Nulla per giovani e donne
Ancora una volta nessun intervento migliorativo per le nuove generazioni. Quanto alle donne dopo aver innalzato lo scorso anno la soglia di accesso alla pensione anticipata nel sistema contributivo, si introduce un incremento (da 12 a 16 mesi) della possibilità di accesso anticipato alla pensione di vecchiaia (con sistema contributivo) per le lavoratrici con 4 o più figli, alle quali è riconosciuto un anticipo di età coperto da contribuzione figurativa, un misura che però come evidenziato nella relazione tecnica del governo raggiungerà lo 0,79% delle donne.
Previdenza complementare: nessuna misura utile
Seppur la cosiddetta “seconda gamba” del sistema previdenziale non può essere considerata risolutiva delle storture prodotte dalla Fornero, anche in questo caso nessuna misura utile a potenziare la previdenza complementare è contenuta nella legge di bilancio.
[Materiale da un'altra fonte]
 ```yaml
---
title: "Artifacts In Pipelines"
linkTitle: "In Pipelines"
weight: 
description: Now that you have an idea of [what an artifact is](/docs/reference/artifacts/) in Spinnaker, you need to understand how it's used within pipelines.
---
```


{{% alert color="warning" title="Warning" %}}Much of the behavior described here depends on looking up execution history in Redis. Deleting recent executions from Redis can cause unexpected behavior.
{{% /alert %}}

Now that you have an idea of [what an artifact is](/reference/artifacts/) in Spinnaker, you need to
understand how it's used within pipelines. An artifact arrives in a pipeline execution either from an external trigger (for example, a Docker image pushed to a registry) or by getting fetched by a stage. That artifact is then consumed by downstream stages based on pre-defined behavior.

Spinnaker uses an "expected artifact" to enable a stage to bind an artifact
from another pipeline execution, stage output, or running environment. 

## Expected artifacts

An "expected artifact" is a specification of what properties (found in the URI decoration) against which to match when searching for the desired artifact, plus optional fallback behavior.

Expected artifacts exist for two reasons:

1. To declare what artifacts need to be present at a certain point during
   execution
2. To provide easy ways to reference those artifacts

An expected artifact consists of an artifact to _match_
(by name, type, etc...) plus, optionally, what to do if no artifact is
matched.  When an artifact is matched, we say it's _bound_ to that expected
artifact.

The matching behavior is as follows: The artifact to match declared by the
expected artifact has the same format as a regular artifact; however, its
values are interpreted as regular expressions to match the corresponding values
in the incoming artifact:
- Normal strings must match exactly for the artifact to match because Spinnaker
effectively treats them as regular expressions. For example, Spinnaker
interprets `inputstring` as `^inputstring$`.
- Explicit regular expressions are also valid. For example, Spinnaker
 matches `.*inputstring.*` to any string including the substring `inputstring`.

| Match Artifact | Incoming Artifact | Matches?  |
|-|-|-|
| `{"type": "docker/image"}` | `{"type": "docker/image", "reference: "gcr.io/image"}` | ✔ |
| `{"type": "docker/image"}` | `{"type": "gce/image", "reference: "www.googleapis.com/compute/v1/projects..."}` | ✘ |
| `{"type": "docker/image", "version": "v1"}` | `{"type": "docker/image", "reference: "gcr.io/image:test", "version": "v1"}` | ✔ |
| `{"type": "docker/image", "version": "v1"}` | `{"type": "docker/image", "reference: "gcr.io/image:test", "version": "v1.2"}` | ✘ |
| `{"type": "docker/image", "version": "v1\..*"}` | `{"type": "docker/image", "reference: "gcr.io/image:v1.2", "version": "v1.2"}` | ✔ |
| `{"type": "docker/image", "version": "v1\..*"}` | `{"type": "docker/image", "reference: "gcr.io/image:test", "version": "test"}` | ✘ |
La possibilità di poter utilizzare il valore teorico della rendita maturata nell'ambito della previdenza complementare per raggiungere l'importo soglia stabilito per la pensione di vecchiaia a 67 anni riguarderà 100 persone all’anno per i prossimi anni, il che conferma un intervento del tutto marginale.
La ciliegina sulle pensioni minime
L'incremento delle pensioni minime da 614 a 617 euro ha dell'incredibile. Dopo mesi di annunci e proclami con numeri altisonanti, l'aumento si traduce in 10 centesimi al giorno. “Da tempo chiediamo un intervento sulle pensioni basse, attraverso un rafforzamento e allargamento della quattordicesima, misura che avrebbe un impatto reale sulla vita di milioni di pensionati in difficoltà”, commenta Ghiglione.
Cgil: giudizio totalmente negativo
“Lo possiamo ribadire: nella manovra 2025 non c’è nessuna risposta per giovani, donne e pensionati. Di fatto, si sposta il traguardo pensionistico per tutti, altro che riforma del sistema previdenziale con elementi di solidarietà ed equità”, osserva la segretaria confederale della Cgil.
“Si continua a ignorare la necessità di una riforma complessiva che tenga conto delle esigenze di tutte le generazioni e delle diverse categorie di lavoratrici e lavoratori. Questa è la verità, dopo anni di bugie su un tema così delicato come quello delle pensioni", conclude.